Why check if (*argv == NULL)? [duplicate] - c++

This question already has answers here:
When can argv[0] have null?
(4 answers)
Closed 6 years ago.
In the data structures class that I am currently taking, we have been tasked with writing a web crawler in C++. To give us a head start, the professor provided us with a program to get the source from a given URL and a simple HTML parser to strip the tags out. The main function for this program accepts arguments and so uses argc/argv. The code used to check for the arguments is as follows:
// Process the arguments
if (!strcmp(option, "-h"))
{
// do stuff...
}
else if (!strcmp(option, ""))
{
// do stuff...
}
else if (!strcmp(option, "-t"))
{
// do stuff...
}
else if (!strcmp(option, "-a"))
{
// do stuff...
}
if ( *argv == NULL )
{
exit(1);
}
Where "option" has been populated with the switch in argv[1], and argv[2] and higher has the remaining arguments. The first block I understand just fine, if the switch equals the string do whatever based on the switch. I'm wondering what the purpose of the last if block is though.
It could be that my C++ is somewhat rusty, but I seem to recall *argv being equivalent to argv[0], basically meaning it is checking to make sure arguments exist.

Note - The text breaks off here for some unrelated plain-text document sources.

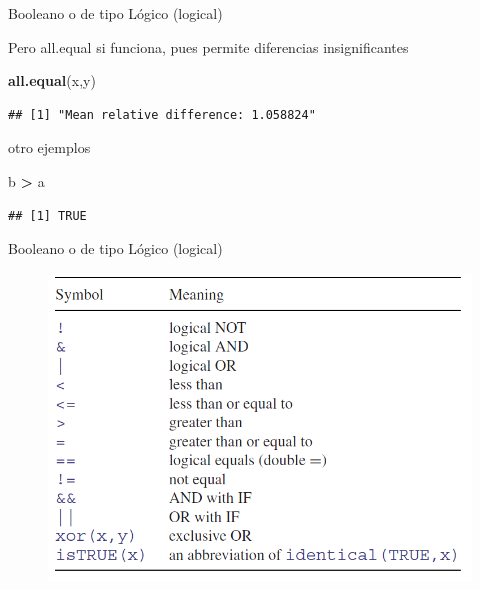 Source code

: \documentclass[ignorenonframetext,]{beamer}
\newenvironment{Shaded}{\begin{snugshade}}{\end{snugshade}}
\newcommand{\KeywordTok}[1]{\textcolor[rgb]{0.13,0.29,0.53}{\textbf{#1}}}
\newcommand{\StringTok}[1]{\textcolor[rgb]{0.31,0.60,0.02}{#1}}
\newcommand{\OperatorTok}[1]{\textcolor[rgb]{0.81,0.36,0.00}{\textbf{#1}}}
\newcommand{\NormalTok}[1]{#1}
\begin{document}
\begin{frame}[fragile]{Booleano o de tipo Lógico (logical)}

Pero all.equal si funciona, pues permite diferencias insignificantes

\begin{Shaded}
\begin{Highlighting}[]
\KeywordTok{all.equal}\NormalTok{(x,y)}
\end{Highlighting}
\end{Shaded}

\begin{verbatim}
## [1] "Mean relative difference: 1.058824"
\end{verbatim}

otro ejemplos

\begin{Shaded}
\begin{Highlighting}[]
\NormalTok{b }\OperatorTok{>}\StringTok{ }\NormalTok{a}
\end{Highlighting}
\end{Shaded}

\begin{verbatim}
## [1] TRUE
\end{verbatim}

\end{frame}

\begin{frame}{Booleano o de tipo Lógico (logical)}

\begin{center}
\begin{figure}
\includegraphics[scale=0.5]{logical.png}
\end{figure}
\end{center}


\end{frame}
\end{document}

Except I was under the impression that argv[0] always (at least in most implementations) contained the name of the program being run. It occurs to me that argv[0] could be null if argc is equal to 0, but searching around on Google I couldn't find a single post determining whether or not that is even possible.
And so I turn to you. What exactly is that final if block checking?
EDIT: I've gone with the reasoning provided in the comments of the selected answer, that it may be possible to intentionally cause argv[0] to become NULL, or otherwise become NULL based on an platform-specific implementation of main.

3.6.1/2:
If argc is non-zero those arguments
shall be provided in argv[0] though
... and argv[0] shall be the pointer
to the initial character of a NTMBS
that represents the name used to
invoke the program or "". The value of
argc shall be nonnegative. The value
of argv[argc] shall be 0.
Emphasis mine. argc is only guaranteed non-negative, not non-zero.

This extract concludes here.